There is a particularly important use for the commutator, namely defining $\sigma^{\mu\nu} = \frac{i}{2} [\gamma^\mu,\gamma^\nu]$, the action of a spin-$\frac32$ particle is given by,

$$\mathcal L = -\frac{1}{2}\bar{\psi}_\mu \left( \varepsilon^{\mu\lambda \sigma \nu} \gamma_5 \gamma_\lambda \partial_\sigma -im\sigma^{\mu\nu}\right)\psi_v,$$

which can be used to describe the superpartner to the graviton, namely the gravitino, thus making it necessary for supergravity theories.

Answer 2

The OP wrote in a comment on the commutators of gamma-matrices: "to clarify a discussion of what it represents would be useful.

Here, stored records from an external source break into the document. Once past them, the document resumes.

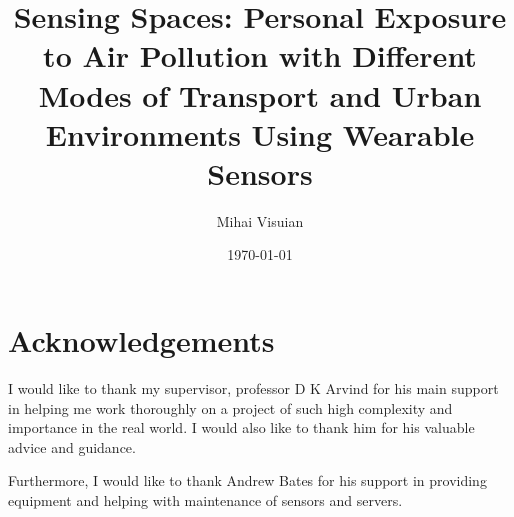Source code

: \documentclass[bsc,frontabs,twoside,singlespacing,parskip,deptreport]{infthesis}     %
\begin{document}
\title{Sensing Spaces: Personal Exposure to Air Pollution with Different Modes of Transport and Urban Environments Using Wearable Sensors}

\author{Mihai Visuian}



\date{\today}


\maketitle

\section*{Acknowledgements}

I would like to thank my supervisor, professor D K Arvind for his main support in helping me work thoroughly on a project of such high complexity and importance in the real world. I would also like to thank him for his valuable advice and guidance.

Furthermore, I would like to thank Andrew Bates for his support in providing equipment and helping with maintenance of sensors and servers.
\end{document}
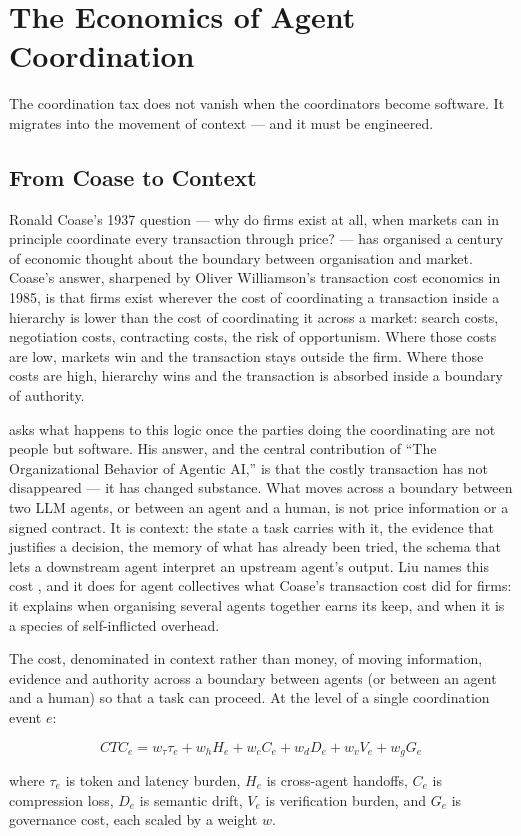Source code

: \chapter{The Economics of Agent Coordination}
\label{ch:coordination-economics}

\epigraph{The coordination tax does not vanish when the coordinators become software. It migrates into the movement of context --- and it must be engineered.}{}

\section{From Coase to Context}

Ronald Coase's 1937 question --- why do firms exist at all, when markets can in principle coordinate every transaction through price? --- has organised a century of economic thought about the boundary between organisation and market. Coase's answer, sharpened by Oliver Williamson's transaction cost economics in 1985, is that firms exist wherever the cost of coordinating a transaction inside a hierarchy is lower than the cost of coordinating it across a market: search costs, negotiation costs, contracting costs, the risk of opportunism. Where those costs are low, markets win and the transaction stays outside the firm. Where those costs are high, hierarchy wins and the transaction is absorbed inside a boundary of authority.

\textcite{Liu2026} asks what happens to this logic once the parties doing the coordinating are not people but software. His answer, and the central contribution of ``The Organizational Behavior of Agentic AI,'' is that the costly transaction has not disappeared --- it has changed substance. What moves across a boundary between two LLM agents, or between an agent and a human, is not price information or a signed contract. It is context: the state a task carries with it, the evidence that justifies a decision, the memory of what has already been tried, the schema that lets a downstream agent interpret an upstream agent's output. Liu names this cost , and it does for agent collectives what Coase's transaction cost did for firms: it explains when organising several agents together earns its keep, and when it is a species of self-inflicted overhead.

\begin{definitionbox}[title={Contextual Transaction Cost (CTC)}]
The cost, denominated in context rather than money, of moving information, evidence and authority across a boundary between agents (or between an agent and a human) so that a task can proceed. At the level of a single coordination event $e$:

\[
CTC_e = w_\tau \tau_e + w_h H_e + w_c C_e + w_d D_e + w_v V_e + w_g G_e
\]

where $\tau_e$ is token and latency burden, $H_e$ is cross-agent handoffs, $C_e$ is compression loss, $D_e$ is semantic drift, $V_e$ is verification burden, and $G_e$ is governance cost, each scaled by a weight $w$.
\end{definitionbox}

I read its related to the Lie Algebra somewhere but as to further details (as in details beyond being a commutator)... not finding them."

In some sense, the Dirac gamma matrices can be identified with mutually orthogonal unit vectors (orts) of the Cartesian basis in 3+1 spacetime, with their anticommutators corresponding to scalar products of the orts (this approach is used, e.g., in the book "The Theory of Spinors" by Cartan, the discoverer of spinors). Then the non-vanishing commutators of gamma-matrices (say, in the form $\sigma^{\mu\nu}=\frac{1}{2}[\gamma^\mu,\gamma^\nu]$) can be identified with the so called bivectors (2-dimensional planes in the spacetime spanned by two orts).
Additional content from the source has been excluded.